The week started with the announcement that Joyent had acquired ReasonablySmart. This extends the range of Joyent's offering into the framework space and it's a very smart move. There is a real opportunity here to push for the creation of an open source standard especially since Jason Hoffman, co-founder and CTO at Joyent states "Unlike competing Platform-as-a-Service offerings, we intend to keep this new Joyent offering completely open-source". Good move.
During the week I was invited by Redmonk to the Cloud Interoperability Forum. I'll be landing in San Francisco on Monday. This event promises to be a gathering of some interesting players in the open source cloud computing space. It's one to watch.
Lastly, the week ended with Jesse Robbins' announcement of Chef, an open sourced configuration management tool.

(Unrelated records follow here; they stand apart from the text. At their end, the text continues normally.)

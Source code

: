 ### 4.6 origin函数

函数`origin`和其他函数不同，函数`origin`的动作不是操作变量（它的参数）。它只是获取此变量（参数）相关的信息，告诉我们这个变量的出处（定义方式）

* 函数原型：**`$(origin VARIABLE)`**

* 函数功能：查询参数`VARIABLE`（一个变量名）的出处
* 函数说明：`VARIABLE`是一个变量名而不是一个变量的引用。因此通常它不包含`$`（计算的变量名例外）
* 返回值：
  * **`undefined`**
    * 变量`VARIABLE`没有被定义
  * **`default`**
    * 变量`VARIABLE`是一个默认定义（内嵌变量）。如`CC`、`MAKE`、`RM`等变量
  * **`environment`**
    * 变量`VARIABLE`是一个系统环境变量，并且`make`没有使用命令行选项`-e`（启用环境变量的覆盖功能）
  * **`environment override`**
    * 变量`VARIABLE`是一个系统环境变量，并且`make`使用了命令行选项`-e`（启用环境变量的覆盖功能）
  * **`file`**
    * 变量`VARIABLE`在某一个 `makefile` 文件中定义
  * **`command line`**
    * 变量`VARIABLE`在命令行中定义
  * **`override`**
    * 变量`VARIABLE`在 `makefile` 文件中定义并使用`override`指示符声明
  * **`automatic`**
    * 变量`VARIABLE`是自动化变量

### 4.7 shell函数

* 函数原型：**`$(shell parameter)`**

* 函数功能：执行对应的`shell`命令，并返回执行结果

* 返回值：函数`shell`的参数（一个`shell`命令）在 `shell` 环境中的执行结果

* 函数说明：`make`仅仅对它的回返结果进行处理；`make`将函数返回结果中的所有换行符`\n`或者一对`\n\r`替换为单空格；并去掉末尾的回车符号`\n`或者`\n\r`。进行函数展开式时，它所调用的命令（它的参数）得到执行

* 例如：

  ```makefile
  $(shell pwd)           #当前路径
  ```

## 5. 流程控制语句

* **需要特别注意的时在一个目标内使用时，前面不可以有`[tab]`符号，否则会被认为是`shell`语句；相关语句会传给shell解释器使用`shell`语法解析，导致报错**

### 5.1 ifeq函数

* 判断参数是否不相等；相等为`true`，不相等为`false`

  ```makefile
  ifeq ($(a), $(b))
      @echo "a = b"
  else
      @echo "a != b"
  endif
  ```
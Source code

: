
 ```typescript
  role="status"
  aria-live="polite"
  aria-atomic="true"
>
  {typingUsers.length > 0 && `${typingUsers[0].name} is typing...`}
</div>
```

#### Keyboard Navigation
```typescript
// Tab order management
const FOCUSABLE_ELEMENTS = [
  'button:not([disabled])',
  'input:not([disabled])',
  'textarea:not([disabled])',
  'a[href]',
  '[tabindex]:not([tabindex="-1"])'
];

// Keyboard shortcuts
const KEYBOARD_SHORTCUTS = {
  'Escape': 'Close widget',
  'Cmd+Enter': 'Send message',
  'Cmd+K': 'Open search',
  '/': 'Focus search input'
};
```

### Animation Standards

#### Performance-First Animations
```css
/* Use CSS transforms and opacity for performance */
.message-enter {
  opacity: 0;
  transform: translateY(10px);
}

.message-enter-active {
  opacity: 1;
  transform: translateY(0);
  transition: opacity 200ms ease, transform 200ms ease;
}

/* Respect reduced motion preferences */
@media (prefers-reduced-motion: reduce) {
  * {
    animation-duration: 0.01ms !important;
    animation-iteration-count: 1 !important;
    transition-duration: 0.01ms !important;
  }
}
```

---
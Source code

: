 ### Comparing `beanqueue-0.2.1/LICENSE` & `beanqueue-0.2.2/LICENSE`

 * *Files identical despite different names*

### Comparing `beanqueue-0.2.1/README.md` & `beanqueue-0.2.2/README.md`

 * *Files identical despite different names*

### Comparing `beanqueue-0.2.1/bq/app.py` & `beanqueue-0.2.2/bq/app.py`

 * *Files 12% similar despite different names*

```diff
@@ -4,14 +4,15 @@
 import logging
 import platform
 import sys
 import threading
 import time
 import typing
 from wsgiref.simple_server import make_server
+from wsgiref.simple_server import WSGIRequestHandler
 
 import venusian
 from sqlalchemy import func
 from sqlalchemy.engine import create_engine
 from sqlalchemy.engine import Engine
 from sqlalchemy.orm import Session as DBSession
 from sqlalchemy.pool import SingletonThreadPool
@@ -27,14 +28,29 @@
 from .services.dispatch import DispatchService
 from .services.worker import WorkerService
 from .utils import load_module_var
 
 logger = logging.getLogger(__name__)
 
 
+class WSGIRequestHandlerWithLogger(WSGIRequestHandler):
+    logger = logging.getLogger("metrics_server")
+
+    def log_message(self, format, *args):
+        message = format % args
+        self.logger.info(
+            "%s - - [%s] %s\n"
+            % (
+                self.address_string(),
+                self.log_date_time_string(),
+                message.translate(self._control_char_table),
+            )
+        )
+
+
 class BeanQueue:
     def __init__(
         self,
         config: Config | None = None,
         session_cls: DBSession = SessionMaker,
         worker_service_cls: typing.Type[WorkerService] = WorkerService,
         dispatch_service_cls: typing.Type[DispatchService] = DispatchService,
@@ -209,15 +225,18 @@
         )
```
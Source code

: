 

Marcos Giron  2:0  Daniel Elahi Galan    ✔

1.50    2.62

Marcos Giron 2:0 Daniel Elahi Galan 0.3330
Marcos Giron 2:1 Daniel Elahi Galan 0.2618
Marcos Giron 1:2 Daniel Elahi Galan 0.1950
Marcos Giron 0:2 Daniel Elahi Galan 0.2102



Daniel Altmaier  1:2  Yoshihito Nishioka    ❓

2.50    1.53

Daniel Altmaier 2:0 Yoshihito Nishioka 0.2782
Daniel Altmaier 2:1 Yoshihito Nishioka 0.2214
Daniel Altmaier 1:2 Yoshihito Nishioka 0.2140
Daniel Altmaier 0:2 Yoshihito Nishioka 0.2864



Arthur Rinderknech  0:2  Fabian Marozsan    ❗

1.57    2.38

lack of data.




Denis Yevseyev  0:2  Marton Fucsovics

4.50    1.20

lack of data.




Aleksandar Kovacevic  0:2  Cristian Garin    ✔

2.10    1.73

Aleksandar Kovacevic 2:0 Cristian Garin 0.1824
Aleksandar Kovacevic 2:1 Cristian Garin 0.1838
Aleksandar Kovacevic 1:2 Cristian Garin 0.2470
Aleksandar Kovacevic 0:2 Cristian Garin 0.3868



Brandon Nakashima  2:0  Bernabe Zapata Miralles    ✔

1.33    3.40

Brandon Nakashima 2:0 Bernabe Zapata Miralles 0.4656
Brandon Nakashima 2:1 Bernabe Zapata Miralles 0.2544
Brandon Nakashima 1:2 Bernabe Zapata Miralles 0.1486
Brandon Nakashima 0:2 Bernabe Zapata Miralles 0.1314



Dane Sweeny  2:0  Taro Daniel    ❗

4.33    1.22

Open source is really starting to make some progress in the cloud computing space with companies like Aptana, 10Gen and the team behind Eucalyptus. Obviously I've been concerned that the Azure framework, which is about to make its entrance this year, might create a marketplace built around a proprietary stack. If this happened it could create years of lock-in under the guise of a functioning market.
However the bold moves made by the open source community and the other actions which I know are in the pipeline give me cause for comfort. In fact, it's so positive that I'll make another prediction for this year.
This is the year of open source and when open source cloud computing becomes the rule and not the exception.